### What the task requires
Write out all the entries below without any change.

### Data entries
•••
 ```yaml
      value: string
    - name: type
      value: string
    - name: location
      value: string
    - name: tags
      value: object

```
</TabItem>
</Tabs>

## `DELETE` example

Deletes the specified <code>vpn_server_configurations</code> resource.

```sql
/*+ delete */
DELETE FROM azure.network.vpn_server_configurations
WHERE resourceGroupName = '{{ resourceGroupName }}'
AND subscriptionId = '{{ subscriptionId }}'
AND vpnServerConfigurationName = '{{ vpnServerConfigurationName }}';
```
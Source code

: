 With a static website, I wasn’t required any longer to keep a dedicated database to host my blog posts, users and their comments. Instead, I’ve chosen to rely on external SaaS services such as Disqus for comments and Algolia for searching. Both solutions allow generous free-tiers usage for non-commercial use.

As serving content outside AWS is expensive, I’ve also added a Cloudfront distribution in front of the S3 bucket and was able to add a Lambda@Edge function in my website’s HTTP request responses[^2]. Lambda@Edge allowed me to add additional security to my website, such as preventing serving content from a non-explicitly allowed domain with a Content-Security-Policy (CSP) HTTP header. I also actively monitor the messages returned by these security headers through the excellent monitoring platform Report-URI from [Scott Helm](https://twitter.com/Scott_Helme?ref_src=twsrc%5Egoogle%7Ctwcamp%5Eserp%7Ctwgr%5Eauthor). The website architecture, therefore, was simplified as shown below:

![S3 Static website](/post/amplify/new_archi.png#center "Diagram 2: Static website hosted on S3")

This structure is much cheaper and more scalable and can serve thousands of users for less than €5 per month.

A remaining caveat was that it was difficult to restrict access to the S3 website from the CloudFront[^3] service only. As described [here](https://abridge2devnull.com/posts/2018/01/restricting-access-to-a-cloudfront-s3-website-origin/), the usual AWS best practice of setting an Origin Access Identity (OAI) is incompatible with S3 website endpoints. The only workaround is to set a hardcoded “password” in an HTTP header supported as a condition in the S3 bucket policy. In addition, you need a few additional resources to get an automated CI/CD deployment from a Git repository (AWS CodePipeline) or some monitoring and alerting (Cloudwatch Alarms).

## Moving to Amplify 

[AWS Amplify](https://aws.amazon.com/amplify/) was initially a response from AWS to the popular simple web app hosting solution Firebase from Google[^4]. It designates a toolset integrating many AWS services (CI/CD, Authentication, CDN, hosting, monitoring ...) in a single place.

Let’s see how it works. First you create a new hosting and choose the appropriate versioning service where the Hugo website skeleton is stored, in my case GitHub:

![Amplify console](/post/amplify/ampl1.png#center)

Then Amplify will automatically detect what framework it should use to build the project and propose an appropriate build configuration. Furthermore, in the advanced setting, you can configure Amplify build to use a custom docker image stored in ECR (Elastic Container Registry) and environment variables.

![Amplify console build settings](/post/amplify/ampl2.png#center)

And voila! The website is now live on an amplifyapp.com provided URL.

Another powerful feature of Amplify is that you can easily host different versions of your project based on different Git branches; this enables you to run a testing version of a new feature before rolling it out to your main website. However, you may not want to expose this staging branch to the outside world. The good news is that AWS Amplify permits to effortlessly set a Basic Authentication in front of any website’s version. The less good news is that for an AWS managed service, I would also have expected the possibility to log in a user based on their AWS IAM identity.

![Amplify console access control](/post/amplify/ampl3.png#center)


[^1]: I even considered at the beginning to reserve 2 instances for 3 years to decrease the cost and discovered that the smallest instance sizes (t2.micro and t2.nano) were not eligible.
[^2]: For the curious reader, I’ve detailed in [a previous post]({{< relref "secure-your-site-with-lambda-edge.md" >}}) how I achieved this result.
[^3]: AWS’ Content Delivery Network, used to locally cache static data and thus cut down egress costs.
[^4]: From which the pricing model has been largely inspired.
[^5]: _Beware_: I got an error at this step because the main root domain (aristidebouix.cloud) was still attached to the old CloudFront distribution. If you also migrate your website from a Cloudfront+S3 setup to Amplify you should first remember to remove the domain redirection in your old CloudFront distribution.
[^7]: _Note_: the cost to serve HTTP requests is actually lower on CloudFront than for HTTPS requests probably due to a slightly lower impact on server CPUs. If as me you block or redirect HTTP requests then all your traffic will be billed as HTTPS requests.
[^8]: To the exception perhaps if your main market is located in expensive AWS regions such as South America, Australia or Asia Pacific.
•••
### Written answer
 ```yaml
      value: string
    - name: type
      value: string
    - name: location
      value: string
    - name: tags
      value: object

```
</TabItem>
</Tabs>

## `DELETE` example

Deletes the specified <code>vpn_server_configurations</code> resource.

```sql
/*+ delete */
DELETE FROM azure.network.vpn_server_configurations
WHERE resourceGroupName = '{{ resourceGroupName }}'
AND subscriptionId = '{{ subscriptionId }}'
AND vpnServerConfigurationName = '{{ vpnServerConfigurationName }}';
```
Source code

: With a static website, I wasn’t required any longer to keep a dedicated database to host my blog posts, users and their comments. Instead, I’ve chosen to rely on external SaaS services such as Disqus for comments and Algolia for searching. Both solutions allow generous free-tiers usage for non-commercial use.

As serving content outside AWS is expensive, I’ve also added a Cloudfront distribution in front of the S3 bucket and was able to add a Lambda@Edge function in my website’s HTTP request responses[^2]. Lambda@Edge allowed me to add additional security to my website, such as preventing serving content from a non-explicitly allowed domain with a Content-Security-Policy (CSP) HTTP header. I also actively monitor the messages returned by these security headers through the excellent monitoring platform Report-URI from [Scott Helm](https://twitter.com/Scott_Helme?ref_src=twsrc%5Egoogle%7Ctwcamp%5Eserp%7Ctwgr%5Eauthor). The website architecture, therefore, was simplified as shown below:

![S3 Static website](/post/amplify/new_archi.png#center "Diagram 2: Static website hosted on S3")

This structure is much cheaper and more scalable and can serve thousands of users for less than €5 per month.

A remaining caveat was that it was difficult to restrict access to the S3 website from the CloudFront[^3] service only. As described [here](https://abridge2devnull.com/posts/2018/01/restricting-access-to-a-cloudfront-s3-website-origin/), the usual AWS best practice of setting an Origin Access Identity (OAI) is incompatible with S3 website endpoints. The only workaround is to set a hardcoded “password” in an HTTP header supported as a condition in the S3 bucket policy. In addition, you need a few additional resources to get an automated CI/CD deployment from a Git repository (AWS CodePipeline) or some monitoring and alerting (Cloudwatch Alarms).

## Moving to Amplify 

[AWS Amplify](https://aws.amazon.com/amplify/) was initially a response from AWS to the popular simple web app hosting solution Firebase from Google[^4]. It designates a toolset integrating many AWS services (CI/CD, Authentication, CDN, hosting, monitoring ...) in a single place.

Let’s see how it works. First you create a new hosting and choose the appropriate versioning service where the Hugo website skeleton is stored, in my case GitHub:

![Amplify console](/post/amplify/ampl1.png#center)

Then Amplify will automatically detect what framework it should use to build the project and propose an appropriate build configuration. Furthermore, in the advanced setting, you can configure Amplify build to use a custom docker image stored in ECR (Elastic Container Registry) and environment variables.

![Amplify console build settings](/post/amplify/ampl2.png#center)

And voila! The website is now live on an amplifyapp.com provided URL.

Another powerful feature of Amplify is that you can easily host different versions of your project based on different Git branches; this enables you to run a testing version of a new feature before rolling it out to your main website. However, you may not want to expose this staging branch to the outside world. The good news is that AWS Amplify permits to effortlessly set a Basic Authentication in front of any website’s version. The less good news is that for an AWS managed service, I would also have expected the possibility to log in a user based on their AWS IAM identity.

![Amplify console access control](/post/amplify/ampl3.png#center)


[^1]: I even considered at the beginning to reserve 2 instances for 3 years to decrease the cost and discovered that the smallest instance sizes (t2.micro and t2.nano) were not eligible.
[^2]: For the curious reader, I’ve detailed in [a previous post]({{< relref "secure-your-site-with-lambda-edge.md" >}}) how I achieved this result.
[^3]: AWS’ Content Delivery Network, used to locally cache static data and thus cut down egress costs.
[^4]: From which the pricing model has been largely inspired.
[^5]: _Beware_: I got an error at this step because the main root domain (aristidebouix.cloud) was still attached to the old CloudFront distribution. If you also migrate your website from a Cloudfront+S3 setup to Amplify you should first remember to remove the domain redirection in your old CloudFront distribution.
[^7]: _Note_: the cost to serve HTTP requests is actually lower on CloudFront than for HTTPS requests probably due to a slightly lower impact on server CPUs. If as me you block or redirect HTTP requests then all your traffic will be billed as HTTPS requests.
[^8]: To the exception perhaps if your main market is located in expensive AWS regions such as South America, Australia or Asia Pacific.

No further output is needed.